Systemic lupus erythematosus, referred to as SLE or lupus, is a chronic (long-term) disease that causes systemic inflammation which affects multiple organs and can be deadly. In addition to affecting the skin and joints, it can affect other organs in the body such as the kidneys, brain, the tissue lining the lungs (pleura) and/or heart (pericardium). Many patients experience fatigue, weight loss, and fever.
This research group previously found that although there were similar myocardial infarction risks in patients with SLE or diabetes mellitus (DM), for unknown reasons the rates of coronary revascularization procedures among SLE patients enrolled in Medicaid were 18 percent higher than age- and sex-matched diabetes patients. Although DM patients are known to have an elevated absolute risk of death after coronary revascularization procedures, little is known about mortality after these heart procedures in lupus patients. The researchers conducted a study to determine the outcomes in SLE patients compared to patients with DM as well as patients in the general population. Patients in each cohort were enrolled in Medicaid.
The researchers used Medicaid Analytic eXtract data containing billing claims from the 29 most populated states in the United States from 2007 to 2010. They identified adults 18 to 65 years old with prevalent SLE or DM based on the ninth edition of the International Classification of Diseases (ICD-9) codes. They also included patients without SLE or DM for the general population cohort.

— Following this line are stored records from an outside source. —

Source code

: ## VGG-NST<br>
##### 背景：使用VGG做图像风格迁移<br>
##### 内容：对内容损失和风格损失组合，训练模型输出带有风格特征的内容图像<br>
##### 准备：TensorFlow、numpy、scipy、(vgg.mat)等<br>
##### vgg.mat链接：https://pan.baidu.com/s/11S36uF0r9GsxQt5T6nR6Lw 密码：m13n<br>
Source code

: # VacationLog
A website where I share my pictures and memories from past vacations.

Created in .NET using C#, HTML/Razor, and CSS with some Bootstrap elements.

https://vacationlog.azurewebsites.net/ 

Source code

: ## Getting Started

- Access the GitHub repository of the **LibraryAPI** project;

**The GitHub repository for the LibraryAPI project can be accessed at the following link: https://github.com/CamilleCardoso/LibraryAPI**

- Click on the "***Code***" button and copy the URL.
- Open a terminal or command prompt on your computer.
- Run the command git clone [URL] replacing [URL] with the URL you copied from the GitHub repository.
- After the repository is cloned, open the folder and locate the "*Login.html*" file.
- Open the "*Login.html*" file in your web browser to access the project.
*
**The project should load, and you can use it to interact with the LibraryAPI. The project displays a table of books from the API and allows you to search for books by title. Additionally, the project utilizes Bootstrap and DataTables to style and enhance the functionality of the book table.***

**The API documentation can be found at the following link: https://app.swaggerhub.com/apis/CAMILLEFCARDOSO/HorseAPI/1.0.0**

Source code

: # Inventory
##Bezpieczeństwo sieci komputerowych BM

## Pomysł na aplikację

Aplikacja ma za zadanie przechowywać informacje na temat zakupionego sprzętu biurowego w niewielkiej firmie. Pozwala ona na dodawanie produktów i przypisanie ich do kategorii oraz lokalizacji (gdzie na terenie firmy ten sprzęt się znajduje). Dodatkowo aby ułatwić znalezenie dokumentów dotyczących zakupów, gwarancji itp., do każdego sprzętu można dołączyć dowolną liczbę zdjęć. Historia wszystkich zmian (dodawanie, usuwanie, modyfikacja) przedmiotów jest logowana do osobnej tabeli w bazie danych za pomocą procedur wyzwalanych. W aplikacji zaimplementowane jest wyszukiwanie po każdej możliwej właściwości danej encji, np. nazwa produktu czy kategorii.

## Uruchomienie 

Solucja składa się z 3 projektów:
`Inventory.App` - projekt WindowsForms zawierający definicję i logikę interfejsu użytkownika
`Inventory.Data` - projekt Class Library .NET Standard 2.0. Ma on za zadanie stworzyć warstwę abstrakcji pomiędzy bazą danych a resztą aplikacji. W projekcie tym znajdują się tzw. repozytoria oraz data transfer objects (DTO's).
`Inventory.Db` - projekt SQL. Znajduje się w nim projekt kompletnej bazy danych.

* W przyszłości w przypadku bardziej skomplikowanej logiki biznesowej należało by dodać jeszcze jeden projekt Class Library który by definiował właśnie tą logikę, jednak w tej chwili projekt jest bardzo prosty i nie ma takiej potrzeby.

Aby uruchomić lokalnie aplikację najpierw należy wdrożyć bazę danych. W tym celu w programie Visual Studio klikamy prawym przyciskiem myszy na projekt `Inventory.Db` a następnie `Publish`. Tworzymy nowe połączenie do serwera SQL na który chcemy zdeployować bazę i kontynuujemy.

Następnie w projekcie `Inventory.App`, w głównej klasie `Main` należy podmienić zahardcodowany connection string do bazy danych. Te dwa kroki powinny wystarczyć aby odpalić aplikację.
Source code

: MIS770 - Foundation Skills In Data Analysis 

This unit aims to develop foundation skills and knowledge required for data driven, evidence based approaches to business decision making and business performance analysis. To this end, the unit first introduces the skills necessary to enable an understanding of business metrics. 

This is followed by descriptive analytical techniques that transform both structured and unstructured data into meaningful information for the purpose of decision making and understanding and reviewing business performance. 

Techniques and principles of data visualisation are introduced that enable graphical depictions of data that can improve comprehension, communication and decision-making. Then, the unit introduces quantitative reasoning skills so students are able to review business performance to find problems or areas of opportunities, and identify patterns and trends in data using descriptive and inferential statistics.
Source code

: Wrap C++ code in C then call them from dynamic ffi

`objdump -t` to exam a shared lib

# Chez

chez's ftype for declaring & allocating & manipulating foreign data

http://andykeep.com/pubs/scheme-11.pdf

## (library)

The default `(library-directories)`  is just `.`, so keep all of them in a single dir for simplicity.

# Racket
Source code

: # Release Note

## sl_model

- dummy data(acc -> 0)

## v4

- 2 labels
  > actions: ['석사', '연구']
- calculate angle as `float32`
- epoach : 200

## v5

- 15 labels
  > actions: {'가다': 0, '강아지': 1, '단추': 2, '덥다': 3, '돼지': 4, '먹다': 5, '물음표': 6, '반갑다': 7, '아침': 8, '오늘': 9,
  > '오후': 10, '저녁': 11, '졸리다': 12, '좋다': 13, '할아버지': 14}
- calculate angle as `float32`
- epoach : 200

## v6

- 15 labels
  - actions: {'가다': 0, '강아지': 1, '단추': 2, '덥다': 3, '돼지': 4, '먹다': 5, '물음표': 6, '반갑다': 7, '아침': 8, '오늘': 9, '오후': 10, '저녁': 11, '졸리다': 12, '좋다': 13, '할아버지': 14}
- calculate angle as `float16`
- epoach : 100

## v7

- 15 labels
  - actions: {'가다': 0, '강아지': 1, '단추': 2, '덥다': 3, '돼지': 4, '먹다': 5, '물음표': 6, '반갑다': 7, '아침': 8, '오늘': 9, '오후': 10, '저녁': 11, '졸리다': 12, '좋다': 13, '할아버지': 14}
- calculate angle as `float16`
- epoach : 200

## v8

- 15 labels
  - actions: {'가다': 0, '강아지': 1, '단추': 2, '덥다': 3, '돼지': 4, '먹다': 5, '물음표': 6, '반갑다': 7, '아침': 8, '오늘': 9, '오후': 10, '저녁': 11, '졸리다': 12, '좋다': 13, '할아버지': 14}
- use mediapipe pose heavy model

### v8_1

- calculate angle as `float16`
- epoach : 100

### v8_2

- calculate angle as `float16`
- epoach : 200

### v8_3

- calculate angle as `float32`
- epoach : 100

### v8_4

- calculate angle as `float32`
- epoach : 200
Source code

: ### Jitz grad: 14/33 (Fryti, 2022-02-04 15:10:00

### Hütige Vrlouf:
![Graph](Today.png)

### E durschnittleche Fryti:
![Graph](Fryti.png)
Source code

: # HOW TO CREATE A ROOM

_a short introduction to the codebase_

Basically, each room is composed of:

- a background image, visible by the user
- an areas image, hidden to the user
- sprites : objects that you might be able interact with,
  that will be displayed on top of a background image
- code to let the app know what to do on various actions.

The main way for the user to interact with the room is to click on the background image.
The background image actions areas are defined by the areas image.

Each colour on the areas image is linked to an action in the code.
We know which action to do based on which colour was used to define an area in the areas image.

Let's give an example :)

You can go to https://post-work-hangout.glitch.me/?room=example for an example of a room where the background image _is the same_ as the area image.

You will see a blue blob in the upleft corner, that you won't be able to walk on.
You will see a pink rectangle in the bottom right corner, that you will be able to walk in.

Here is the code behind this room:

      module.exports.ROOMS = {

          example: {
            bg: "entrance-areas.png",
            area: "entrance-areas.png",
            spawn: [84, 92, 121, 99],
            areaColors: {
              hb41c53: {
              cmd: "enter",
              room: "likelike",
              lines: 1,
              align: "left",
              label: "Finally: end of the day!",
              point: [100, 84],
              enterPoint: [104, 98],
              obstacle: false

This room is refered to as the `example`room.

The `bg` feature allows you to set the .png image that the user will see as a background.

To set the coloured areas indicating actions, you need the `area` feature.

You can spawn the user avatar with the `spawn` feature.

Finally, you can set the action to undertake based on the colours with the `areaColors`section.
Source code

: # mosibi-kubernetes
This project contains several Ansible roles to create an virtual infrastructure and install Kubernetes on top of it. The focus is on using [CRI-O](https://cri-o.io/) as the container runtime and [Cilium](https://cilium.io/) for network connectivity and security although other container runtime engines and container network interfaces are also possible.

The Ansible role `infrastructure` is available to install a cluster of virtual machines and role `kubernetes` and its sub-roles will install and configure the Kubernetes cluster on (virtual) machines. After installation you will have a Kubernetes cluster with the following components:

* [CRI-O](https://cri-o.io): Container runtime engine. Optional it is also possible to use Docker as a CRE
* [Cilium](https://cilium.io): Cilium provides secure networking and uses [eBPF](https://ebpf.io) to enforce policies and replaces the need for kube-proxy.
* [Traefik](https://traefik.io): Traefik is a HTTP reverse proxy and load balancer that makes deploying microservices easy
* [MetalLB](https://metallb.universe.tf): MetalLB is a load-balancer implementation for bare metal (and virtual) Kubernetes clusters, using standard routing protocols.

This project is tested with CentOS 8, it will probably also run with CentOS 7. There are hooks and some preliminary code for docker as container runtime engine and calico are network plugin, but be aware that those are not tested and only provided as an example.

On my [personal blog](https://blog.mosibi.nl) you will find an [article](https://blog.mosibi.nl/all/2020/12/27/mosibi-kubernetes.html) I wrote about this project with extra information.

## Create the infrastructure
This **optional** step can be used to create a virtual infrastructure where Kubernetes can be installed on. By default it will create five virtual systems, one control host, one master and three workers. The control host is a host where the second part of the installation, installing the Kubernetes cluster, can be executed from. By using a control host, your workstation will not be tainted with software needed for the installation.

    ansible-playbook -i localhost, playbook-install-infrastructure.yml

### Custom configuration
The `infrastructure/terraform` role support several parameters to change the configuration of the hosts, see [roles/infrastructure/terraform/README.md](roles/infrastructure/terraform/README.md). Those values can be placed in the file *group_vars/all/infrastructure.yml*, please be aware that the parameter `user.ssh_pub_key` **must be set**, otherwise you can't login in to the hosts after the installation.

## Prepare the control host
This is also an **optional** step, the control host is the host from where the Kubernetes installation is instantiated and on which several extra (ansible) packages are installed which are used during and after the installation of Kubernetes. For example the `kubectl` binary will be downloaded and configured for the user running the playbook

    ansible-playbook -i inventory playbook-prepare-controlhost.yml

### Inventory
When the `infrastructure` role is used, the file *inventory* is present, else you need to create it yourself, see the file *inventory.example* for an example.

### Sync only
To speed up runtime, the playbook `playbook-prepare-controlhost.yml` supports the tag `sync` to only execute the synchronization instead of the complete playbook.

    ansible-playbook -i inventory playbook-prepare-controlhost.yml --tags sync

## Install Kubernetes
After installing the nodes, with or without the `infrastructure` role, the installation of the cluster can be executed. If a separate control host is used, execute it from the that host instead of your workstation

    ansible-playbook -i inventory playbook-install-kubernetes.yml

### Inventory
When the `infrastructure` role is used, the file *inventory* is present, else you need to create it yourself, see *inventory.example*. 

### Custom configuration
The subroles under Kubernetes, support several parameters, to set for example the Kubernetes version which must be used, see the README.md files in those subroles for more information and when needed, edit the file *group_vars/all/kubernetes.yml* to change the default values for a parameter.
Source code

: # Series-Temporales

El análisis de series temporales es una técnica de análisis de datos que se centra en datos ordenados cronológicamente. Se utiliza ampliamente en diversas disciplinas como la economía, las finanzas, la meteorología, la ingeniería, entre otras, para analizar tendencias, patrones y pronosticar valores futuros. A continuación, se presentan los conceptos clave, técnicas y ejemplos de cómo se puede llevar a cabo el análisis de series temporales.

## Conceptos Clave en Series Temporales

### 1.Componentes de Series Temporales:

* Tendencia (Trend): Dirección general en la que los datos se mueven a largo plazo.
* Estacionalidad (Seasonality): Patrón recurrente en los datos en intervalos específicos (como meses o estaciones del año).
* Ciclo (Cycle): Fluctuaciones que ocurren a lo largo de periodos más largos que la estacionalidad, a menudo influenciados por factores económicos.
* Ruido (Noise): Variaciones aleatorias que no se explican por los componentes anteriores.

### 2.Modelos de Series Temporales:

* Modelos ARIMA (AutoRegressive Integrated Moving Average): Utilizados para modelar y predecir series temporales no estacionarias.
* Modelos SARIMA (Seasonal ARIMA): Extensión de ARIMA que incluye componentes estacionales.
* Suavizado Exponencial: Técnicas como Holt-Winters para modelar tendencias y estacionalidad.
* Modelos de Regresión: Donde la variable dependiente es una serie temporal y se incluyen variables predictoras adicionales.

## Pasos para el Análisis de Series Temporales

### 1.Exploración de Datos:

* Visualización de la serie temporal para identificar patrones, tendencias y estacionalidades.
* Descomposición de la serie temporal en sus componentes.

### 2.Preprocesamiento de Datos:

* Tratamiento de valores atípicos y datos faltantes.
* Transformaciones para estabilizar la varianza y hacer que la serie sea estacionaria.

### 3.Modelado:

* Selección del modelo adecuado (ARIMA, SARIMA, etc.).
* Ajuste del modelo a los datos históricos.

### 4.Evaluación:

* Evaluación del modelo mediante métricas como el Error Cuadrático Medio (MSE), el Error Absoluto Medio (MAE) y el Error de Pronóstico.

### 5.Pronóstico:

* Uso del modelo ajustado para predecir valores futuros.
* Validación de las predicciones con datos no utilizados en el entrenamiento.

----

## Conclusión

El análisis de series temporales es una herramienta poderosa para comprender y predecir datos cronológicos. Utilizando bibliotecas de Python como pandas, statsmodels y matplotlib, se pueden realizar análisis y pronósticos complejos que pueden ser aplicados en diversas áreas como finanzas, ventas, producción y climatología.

Researchers identified coronary revascularization procedures among 608 SLE patients, 1,185 DM patients and 628 general population patients. Each group had a similar follow-up period of approximately two years (1.7). SLE patients had the highest 30-day post-revascularization mortality rate (351.35) per 1,000 person years of observation compared to 210.4 in the DM group and 189.9 in the general population. The analysis showed that lupus patients had double the odds of death within 30 days after a coronary revascularization compared to patients with DM. They also found a similar, but non-significant trend for SLE patients compared to the general population, although this was limited by very few deaths in the general population group.
"The results suggest that Medicaid SLE patients undergoing coronary revascularization procedures had an increased risk of death compared to similar diabetes mellitus patients having the same procedures. This may be due to severity of cardiovascular disease and overall health status in SLE patients selected for these procedures," said Medha Barbhaiya, MD, a rheumatologist and clinical researcher the Hospital for Special Surgery and the study's lead author. "Future studies accounting for the complexity and indications of the procedures performed, SLE and cardiac disease severity, and investigating causes of post-procedure deaths are required. Given the small number of deaths observed, this study needs to be replicated in a larger cohort."
Although based on a small number of post-procedural deaths, this study found that the SLE patients had 1.7 times higher 30-day mortality rates post-coronary revascularization compared to DM and general population patients, despite being comparatively much younger on average.